# REAL TIME EXECUTION OF OPTIMAL EDGE DETECTORS ON RISC AND DSP PROCESSORS

Lionel LACASSAGNE<sup>1,2</sup>, Frantz LOHIER<sup>1,2</sup>, Patrick GARDA<sup>1</sup>

<sup>1</sup>Laboratoire des Instruments et Systèmes Université Pierre et Marie Curie 4 place Jussieu - B.C. 252 75252 Paris Cedex 05, FRANCE

lionel | lohier | garda@lis.jussieu.fr

<sup>2</sup>Electronique Informatique Applications
Bâtiment 4, Burospace
route de Gisy
91571 Bièvres Cedex, France

eia@wanadoo.fr

## **ABSTRACT**

This paper presents the real time implementations of the Canny-Deriche optimal edge detectors on RISC and DSP processors. For each type of architecture, the most leading optimization techniques are described. A comparison is then made between RISC and DSP processing speeds.

## 1. INTRODUCTION

Canny-Deriche operators have asserted themselves to the edge detection field which stands as a fundamental component of image processing and computer vision.

The main drawback is the prohibitive computational power they require. It has led people to design dedicated hardware implementations (FPGA, ASIC) to achieve the real time execution of these detectors. On the other hand, the still increasing performance of RISC and DSP calls into question the need for a dedicated architecture.

This paper shows that crafty software implementation of Canny-Deriche edge detectors may achieve real time execution on state of the art RISC and DSP processors.

#### 2. DERICHE'S OPERATORS

## 2.1 Reminder of Canny-Deriche optimal filters

Canny's approach [1] consists in finding the optimal FIR filter which satisfies the three following constraints for a Heaviside input signal: good detection, good localization, low maximum multiplicity due to the noise.

Deriche [3], using Canny's approach, has looked for an IIR filter which satisfies the same constraints. He got the same differential equation, but while changing the conditions at the limits, he obtained, for the Canny's performance index, an improvement of 25%.

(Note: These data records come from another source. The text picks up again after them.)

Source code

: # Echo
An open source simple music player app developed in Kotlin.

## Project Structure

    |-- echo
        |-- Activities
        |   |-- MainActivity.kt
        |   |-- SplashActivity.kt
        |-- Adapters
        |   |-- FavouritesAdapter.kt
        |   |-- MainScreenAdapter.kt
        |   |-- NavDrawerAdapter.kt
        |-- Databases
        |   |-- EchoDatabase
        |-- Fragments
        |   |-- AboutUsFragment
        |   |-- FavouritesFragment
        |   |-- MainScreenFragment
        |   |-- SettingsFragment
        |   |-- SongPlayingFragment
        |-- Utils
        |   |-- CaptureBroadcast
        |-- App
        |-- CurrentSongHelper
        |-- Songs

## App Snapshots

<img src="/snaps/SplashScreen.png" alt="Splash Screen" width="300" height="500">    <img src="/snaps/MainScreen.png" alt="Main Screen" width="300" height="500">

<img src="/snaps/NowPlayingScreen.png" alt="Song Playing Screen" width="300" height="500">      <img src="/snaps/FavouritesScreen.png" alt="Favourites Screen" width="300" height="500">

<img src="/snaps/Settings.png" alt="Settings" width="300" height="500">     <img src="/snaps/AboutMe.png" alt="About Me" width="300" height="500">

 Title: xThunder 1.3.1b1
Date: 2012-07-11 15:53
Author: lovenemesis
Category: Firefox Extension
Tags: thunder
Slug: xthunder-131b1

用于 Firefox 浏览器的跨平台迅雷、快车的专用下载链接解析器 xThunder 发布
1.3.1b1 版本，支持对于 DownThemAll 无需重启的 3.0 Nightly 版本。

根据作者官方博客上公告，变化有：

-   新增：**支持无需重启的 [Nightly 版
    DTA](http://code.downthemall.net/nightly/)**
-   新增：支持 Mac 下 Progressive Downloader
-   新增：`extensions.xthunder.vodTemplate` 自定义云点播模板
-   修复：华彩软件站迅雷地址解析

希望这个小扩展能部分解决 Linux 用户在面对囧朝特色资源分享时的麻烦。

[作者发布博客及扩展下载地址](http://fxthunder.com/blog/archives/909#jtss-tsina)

Deriche's operators are used for two important methods of edge detection. The first is based on the gradient maxima, the second, on the laplacian's zero crossings. The state of the art methods combine both of them. In this paper we will focus on the gradient method. The implemented operators are those proposed by Deriche in [3].

## 2.2 Deriche's gradient

The directional derivative is the result of a smoothing in one direction followed by a derivation in the other.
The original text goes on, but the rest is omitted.